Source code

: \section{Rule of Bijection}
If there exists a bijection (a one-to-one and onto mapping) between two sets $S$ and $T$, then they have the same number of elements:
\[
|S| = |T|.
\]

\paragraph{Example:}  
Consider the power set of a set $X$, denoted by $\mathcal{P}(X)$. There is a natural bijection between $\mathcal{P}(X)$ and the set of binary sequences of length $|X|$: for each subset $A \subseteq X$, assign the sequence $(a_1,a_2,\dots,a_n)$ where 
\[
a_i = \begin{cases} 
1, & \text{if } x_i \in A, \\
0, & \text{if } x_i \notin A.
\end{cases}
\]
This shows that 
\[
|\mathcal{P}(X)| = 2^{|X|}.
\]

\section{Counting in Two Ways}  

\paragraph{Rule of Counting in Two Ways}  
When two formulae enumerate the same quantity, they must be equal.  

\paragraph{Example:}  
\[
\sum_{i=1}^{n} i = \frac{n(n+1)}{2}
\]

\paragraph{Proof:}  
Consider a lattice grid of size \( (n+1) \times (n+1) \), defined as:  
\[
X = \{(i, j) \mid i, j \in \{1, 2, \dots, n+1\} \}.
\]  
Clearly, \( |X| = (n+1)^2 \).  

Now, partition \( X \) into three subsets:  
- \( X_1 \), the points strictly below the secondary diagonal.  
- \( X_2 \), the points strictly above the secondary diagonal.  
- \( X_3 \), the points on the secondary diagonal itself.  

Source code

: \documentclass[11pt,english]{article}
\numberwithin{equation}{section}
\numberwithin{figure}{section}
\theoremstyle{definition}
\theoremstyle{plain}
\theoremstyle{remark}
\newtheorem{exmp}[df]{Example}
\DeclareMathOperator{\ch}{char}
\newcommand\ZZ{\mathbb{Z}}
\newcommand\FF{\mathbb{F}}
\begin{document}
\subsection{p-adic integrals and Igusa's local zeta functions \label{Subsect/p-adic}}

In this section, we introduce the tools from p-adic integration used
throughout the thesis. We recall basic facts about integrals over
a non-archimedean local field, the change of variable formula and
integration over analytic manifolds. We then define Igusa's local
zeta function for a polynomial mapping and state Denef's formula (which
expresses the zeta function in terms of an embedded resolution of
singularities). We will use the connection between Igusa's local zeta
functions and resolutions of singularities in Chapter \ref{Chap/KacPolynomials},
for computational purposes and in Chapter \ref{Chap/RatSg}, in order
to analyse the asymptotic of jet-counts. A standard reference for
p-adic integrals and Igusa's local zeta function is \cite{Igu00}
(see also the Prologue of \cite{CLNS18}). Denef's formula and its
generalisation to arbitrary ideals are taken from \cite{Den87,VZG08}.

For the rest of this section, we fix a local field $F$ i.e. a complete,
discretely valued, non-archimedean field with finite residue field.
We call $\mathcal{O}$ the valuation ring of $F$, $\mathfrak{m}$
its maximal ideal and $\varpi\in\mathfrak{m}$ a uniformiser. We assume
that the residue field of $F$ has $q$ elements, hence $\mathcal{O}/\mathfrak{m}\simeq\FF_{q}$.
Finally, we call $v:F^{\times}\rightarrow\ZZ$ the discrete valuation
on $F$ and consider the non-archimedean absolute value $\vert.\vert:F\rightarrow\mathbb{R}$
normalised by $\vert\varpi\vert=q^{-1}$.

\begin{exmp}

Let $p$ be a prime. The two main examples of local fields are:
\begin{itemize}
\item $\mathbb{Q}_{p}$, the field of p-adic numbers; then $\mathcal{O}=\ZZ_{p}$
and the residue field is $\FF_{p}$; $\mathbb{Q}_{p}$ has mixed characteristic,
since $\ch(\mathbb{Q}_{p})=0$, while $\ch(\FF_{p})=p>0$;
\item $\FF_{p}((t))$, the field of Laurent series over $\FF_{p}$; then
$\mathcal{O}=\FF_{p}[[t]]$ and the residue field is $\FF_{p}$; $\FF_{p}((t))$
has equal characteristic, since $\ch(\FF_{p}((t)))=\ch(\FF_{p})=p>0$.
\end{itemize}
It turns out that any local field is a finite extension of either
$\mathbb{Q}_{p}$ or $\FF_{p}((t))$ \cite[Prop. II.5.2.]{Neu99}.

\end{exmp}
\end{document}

····················

### TASK DIRECTIONS
Copy all data exactly, start to finish.

### ANSWER AREA
Source code

: \section{Rule of Bijection}
If there exists a bijection (a one-to-one and onto mapping) between two sets $S$ and $T$, then they have the same number of elements:
\[
|S| = |T|.
\]

\paragraph{Example:}  
Consider the power set of a set $X$, denoted by $\mathcal{P}(X)$. There is a natural bijection between $\mathcal{P}(X)$ and the set of binary sequences of length $|X|$: for each subset $A \subseteq X$, assign the sequence $(a_1,a_2,\dots,a_n)$ where 
\[
a_i = \begin{cases} 
1, & \text{if } x_i \in A, \\
0, & \text{if } x_i \notin A.
\end{cases}
\]
This shows that 
\[
|\mathcal{P}(X)| = 2^{|X|}.
\]

\section{Counting in Two Ways}  

\paragraph{Rule of Counting in Two Ways}  
When two formulae enumerate the same quantity, they must be equal.  

\paragraph{Example:}  
\[
\sum_{i=1}^{n} i = \frac{n(n+1)}{2}
\]

\paragraph{Proof:}  
Consider a lattice grid of size \( (n+1) \times (n+1) \), defined as:  
\[
X = \{(i, j) \mid i, j \in \{1, 2, \dots, n+1\} \}.
\]  
Clearly, \( |X| = (n+1)^2 \).  

Now, partition \( X \) into three subsets:  
- \( X_1 \), the points strictly below the secondary diagonal.  
- \( X_2 \), the points strictly above the secondary diagonal.  
- \( X_3 \), the points on the secondary diagonal itself.  

Source code

: \documentclass[11pt,english]{article}
\numberwithin{equation}{section}
\numberwithin{figure}{section}
\theoremstyle{definition}
\theoremstyle{plain}
\theoremstyle{remark}
\newtheorem{exmp}[df]{Example}
\DeclareMathOperator{\ch}{char}
\newcommand\ZZ{\mathbb{Z}}
\newcommand\FF{\mathbb{F}}
\begin{document}
\subsection{p-adic integrals and Igusa's local zeta functions \label{Subsect/p-adic}}

In this section, we introduce the tools from p-adic integration used
throughout the thesis. We recall basic facts about integrals over
a non-archimedean local field, the change of variable formula and
integration over analytic manifolds. We then define Igusa's local
zeta function for a polynomial mapping and state Denef's formula (which
expresses the zeta function in terms of an embedded resolution of
singularities). We will use the connection between Igusa's local zeta
functions and resolutions of singularities in Chapter \ref{Chap/KacPolynomials},
for computational purposes and in Chapter \ref{Chap/RatSg}, in order
to analyse the asymptotic of jet-counts. A standard reference for
p-adic integrals and Igusa's local zeta function is \cite{Igu00}
(see also the Prologue of \cite{CLNS18}). Denef's formula and its
generalisation to arbitrary ideals are taken from \cite{Den87,VZG08}.

For the rest of this section, we fix a local field $F$ i.e. a complete,
discretely valued, non-archimedean field with finite residue field.
We call $\mathcal{O}$ the valuation ring of $F$, $\mathfrak{m}$
its maximal ideal and $\varpi\in\mathfrak{m}$ a uniformiser. We assume
that the residue field of $F$ has $q$ elements, hence $\mathcal{O}/\mathfrak{m}\simeq\FF_{q}$.
Finally, we call $v:F^{\times}\rightarrow\ZZ$ the discrete valuation
on $F$ and consider the non-archimedean absolute value $\vert.\vert:F\rightarrow\mathbb{R}$
normalised by $\vert\varpi\vert=q^{-1}$.

\begin{exmp}

Let $p$ be a prime. The two main examples of local fields are:
\begin{itemize}
\item $\mathbb{Q}_{p}$, the field of p-adic numbers; then $\mathcal{O}=\ZZ_{p}$
and the residue field is $\FF_{p}$; $\mathbb{Q}_{p}$ has mixed characteristic,
since $\ch(\mathbb{Q}_{p})=0$, while $\ch(\FF_{p})=p>0$;
\item $\FF_{p}((t))$, the field of Laurent series over $\FF_{p}$; then
$\mathcal{O}=\FF_{p}[[t]]$ and the residue field is $\FF_{p}$; $\FF_{p}((t))$
has equal characteristic, since $\ch(\FF_{p}((t)))=\ch(\FF_{p})=p>0$.
\end{itemize}
It turns out that any local field is a finite extension of either
$\mathbb{Q}_{p}$ or $\FF_{p}((t))$ \cite[Prop. II.5.2.]{Neu99}.

\end{exmp}
\end{document}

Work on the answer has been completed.